Saved entries
+ + + + +

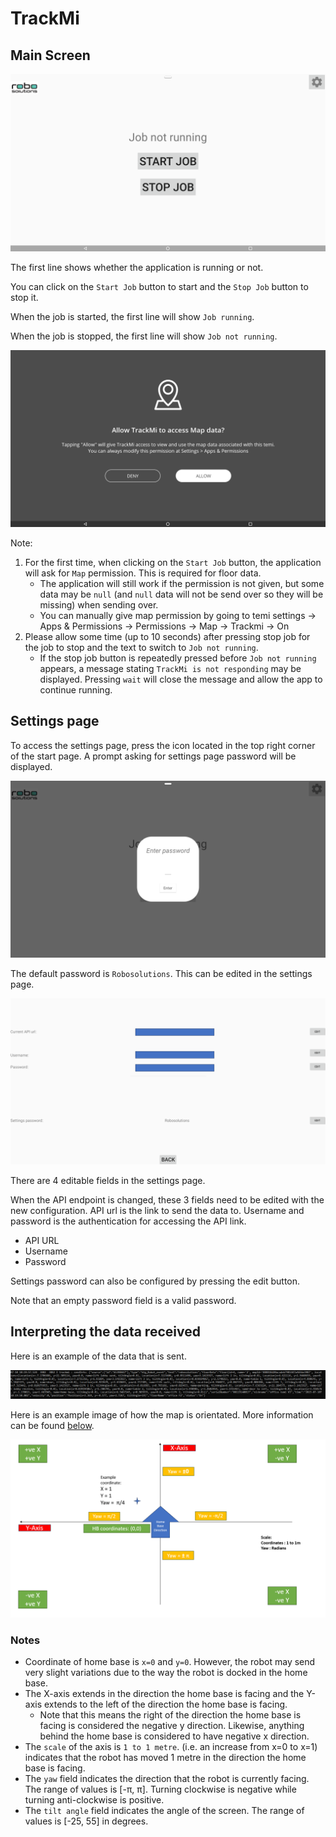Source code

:# TrackMi

## Main Screen

![main_screen](img/main_screen.png)

The first line shows whether the application is running or not.

You can click on the `Start Job` button to start and the `Stop Job` button to stop it.

When the job is started, the first line will show `Job running`. 

When the job is stopped, the first line will show  `Job not running`. 

![map_perm](img/map_perm.png)

Note: 
1. For the first time, when clicking on the `Start Job` button, the application will ask for `Map` permission. This is required for floor data. 
    - The application will still work if the permission is not given, but some data may be `null` (and `null` data will not be send over so they will be missing) when sending over.
    - You can manually give map permission by going to temi settings -> Apps & Permissions -> Permissions -> Map -> Trackmi -> On  
2. Please allow some time (up to 10 seconds) after pressing stop job for the job to stop and the text to switch to `Job not running`.
    - If the stop job button is repeatedly pressed before `Job not running` appears, a message stating `TrackMi is not responding` may be displayed. Pressing `wait` will close the message and allow the app to continue running.  

## Settings page
To access the settings page, press the icon located in the top right corner of the start page. A prompt asking for settings page password will be displayed. 

![password](img/password.png)

The default password is `Robosolutions`. This can be edited in the settings page. 

![settings_page](img/trackmi_settings.png)

There are 4 editable fields in the settings page. 

When the API endpoint is changed, these 3 fields need to be edited with the new configuration. API url is the link to send the data to. Username and password is the authentication for accessing the API link. 
* API URL 
* Username 
* Password

Settings password can also be configured by pressing the edit button. 

Note that an empty password field is a valid password. 


## Interpreting the data received 

Here is an example of the data that is sent. 

![log_message](img/sample_log.PNG)

Here is an example image of how the map is orientated. More information can be found [below](#Notes). 


![orientation](img/orientation.PNG)


### Notes 

* Coordinate of home base is `x=0` and `y=0`. However, the robot may send very slight variations due to the way the robot is docked in the home base.
* The X-axis extends in the direction the home base is facing and the Y-axis extends to the left of the direction the home base is facing. 
    - Note that this means the right of the direction the home base is facing is considered the negative y direction. Likewise, anything behind the home base is considered to have negative x direction. 
* The `scale` of the axis is `1 to 1 metre`. (i.e. an increase from x=0 to x=1) indicates that the robot has moved 1 metre in the direction the home base is facing. 
* The `yaw` field indicates the direction that the robot is currently facing. The range of values is [-π, π]. Turning clockwise is negative while turning anti-clockwise is positive. 
* The `tilt angle` field indicates the angle of the screen. The range of values is [-25, 55] in degrees.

+ + + + +

• **What the exercise asks**
The reply should consist solely of the lines above from the one that has "There are 4" through the one that has "Settings password can", reproduced exactly.

• **Task answer**
There are 4 editable fields in the settings page. 

When the API endpoint is changed, these 3 fields need to be edited with the new configuration. API url is the link to send the data to. Username and password is the authentication for accessing the API link. 
* API URL 
* Username 
* Password

Settings password can also be configured by pressing the edit button. 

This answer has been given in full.